We rocked gently for some time while we each thought about it.

"Do you think I have it?" I asked suddenly, and her hand froze. "Do you think it's inside me, rotting away at me from the inside? Is that why I feel like this?"

Slowly, gently, she forced me to turn, to look into dark, searching eyes. "What if it is, Liz?" she asked evenly.

I had to think about that.

"I'd say the only chance we have of beating it is together, Isabel," I replied.

I don't know why I said something so stupid, so trite, but it must have been the right answer because she didn't pull away, she didn't make some cutting remark, and she didn't leave.
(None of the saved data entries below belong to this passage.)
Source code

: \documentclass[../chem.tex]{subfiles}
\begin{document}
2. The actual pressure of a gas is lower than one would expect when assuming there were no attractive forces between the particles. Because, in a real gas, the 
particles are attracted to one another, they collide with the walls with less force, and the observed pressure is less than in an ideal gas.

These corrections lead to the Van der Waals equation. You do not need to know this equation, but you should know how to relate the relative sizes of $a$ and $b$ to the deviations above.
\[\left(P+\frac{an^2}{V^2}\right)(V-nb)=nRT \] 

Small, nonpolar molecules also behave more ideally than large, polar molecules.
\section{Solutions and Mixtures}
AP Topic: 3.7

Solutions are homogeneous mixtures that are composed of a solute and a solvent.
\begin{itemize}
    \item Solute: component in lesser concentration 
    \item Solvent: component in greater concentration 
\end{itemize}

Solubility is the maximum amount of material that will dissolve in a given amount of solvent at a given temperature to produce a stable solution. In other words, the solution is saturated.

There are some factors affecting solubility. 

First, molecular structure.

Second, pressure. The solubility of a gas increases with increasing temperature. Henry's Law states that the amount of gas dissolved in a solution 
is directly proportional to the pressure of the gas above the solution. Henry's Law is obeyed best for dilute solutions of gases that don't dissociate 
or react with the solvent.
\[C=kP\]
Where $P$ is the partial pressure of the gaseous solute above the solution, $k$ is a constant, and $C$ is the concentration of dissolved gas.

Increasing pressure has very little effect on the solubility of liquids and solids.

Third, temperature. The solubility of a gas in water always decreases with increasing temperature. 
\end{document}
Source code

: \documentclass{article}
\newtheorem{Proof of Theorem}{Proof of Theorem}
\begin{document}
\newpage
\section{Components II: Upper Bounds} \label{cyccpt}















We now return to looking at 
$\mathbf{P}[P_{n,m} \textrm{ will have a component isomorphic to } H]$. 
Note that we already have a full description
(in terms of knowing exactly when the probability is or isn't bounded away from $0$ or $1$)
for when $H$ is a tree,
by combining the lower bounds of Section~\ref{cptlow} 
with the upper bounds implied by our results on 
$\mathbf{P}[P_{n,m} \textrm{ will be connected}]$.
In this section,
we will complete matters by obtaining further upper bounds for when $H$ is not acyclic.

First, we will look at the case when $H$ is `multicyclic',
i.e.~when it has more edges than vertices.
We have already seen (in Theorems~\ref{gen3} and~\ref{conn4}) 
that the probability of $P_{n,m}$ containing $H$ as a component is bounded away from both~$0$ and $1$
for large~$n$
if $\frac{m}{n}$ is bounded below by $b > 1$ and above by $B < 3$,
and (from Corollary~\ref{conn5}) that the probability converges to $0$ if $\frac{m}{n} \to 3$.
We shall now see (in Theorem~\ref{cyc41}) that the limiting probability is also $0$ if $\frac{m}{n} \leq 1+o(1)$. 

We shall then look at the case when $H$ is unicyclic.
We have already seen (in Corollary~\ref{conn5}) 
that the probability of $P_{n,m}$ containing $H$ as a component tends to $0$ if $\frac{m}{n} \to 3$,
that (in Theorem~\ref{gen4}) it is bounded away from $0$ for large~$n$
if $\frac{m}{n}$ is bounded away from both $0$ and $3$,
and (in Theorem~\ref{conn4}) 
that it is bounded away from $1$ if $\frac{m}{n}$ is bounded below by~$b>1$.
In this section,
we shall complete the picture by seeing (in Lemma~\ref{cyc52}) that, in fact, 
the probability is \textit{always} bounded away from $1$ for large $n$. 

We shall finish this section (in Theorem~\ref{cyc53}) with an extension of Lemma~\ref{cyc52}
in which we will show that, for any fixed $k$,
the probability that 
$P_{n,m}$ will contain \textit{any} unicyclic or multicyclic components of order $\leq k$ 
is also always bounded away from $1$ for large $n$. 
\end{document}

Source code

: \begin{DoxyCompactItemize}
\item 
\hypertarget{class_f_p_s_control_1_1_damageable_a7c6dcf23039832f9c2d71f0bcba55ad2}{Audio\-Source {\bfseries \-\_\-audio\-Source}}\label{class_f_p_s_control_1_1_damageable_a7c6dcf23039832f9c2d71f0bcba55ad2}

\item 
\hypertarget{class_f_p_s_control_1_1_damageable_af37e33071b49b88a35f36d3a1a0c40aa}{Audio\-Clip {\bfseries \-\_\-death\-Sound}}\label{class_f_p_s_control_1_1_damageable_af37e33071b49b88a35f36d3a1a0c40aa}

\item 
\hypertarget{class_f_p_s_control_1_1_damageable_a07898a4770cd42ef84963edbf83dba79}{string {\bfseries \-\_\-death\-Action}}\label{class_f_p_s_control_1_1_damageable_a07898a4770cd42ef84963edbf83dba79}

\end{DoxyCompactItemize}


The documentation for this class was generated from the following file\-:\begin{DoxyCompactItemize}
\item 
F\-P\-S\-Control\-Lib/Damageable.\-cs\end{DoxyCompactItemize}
Instead she leaned closer, as if reading me. And she kissed me, on the forehead. Comforting me, but also branding me, and I felt something change, something shift. The very air around us was still with anticipation.

But nothing else happened that night.

No, it took months to happen. It was a week before it occurred to her not to let me avoid her in school, another week beyond that for her friends to accept that I was by her side to stay. A week beyond that, my friends did too.

Slowly, quietly, we became accustomed to the everyday reality of our intimacy. The looks we exchanged that no one else understood, the way I would wait for her after school and she would stay after the end of my shift so that Maria and Michael could go home early.

The way we both learned to accept Max and Tess together, although I no longer understood Max and she no longer understood Tess, not really.

But it did happen. One moment we were sitting on my bed while she played with my hair and I drew idle circles on her knee. The next thing I knew, she was grasping at my hair, not caring if she mussed it, using it to pull me to her. And my hands snaked about her neck, pulling her to me in turn.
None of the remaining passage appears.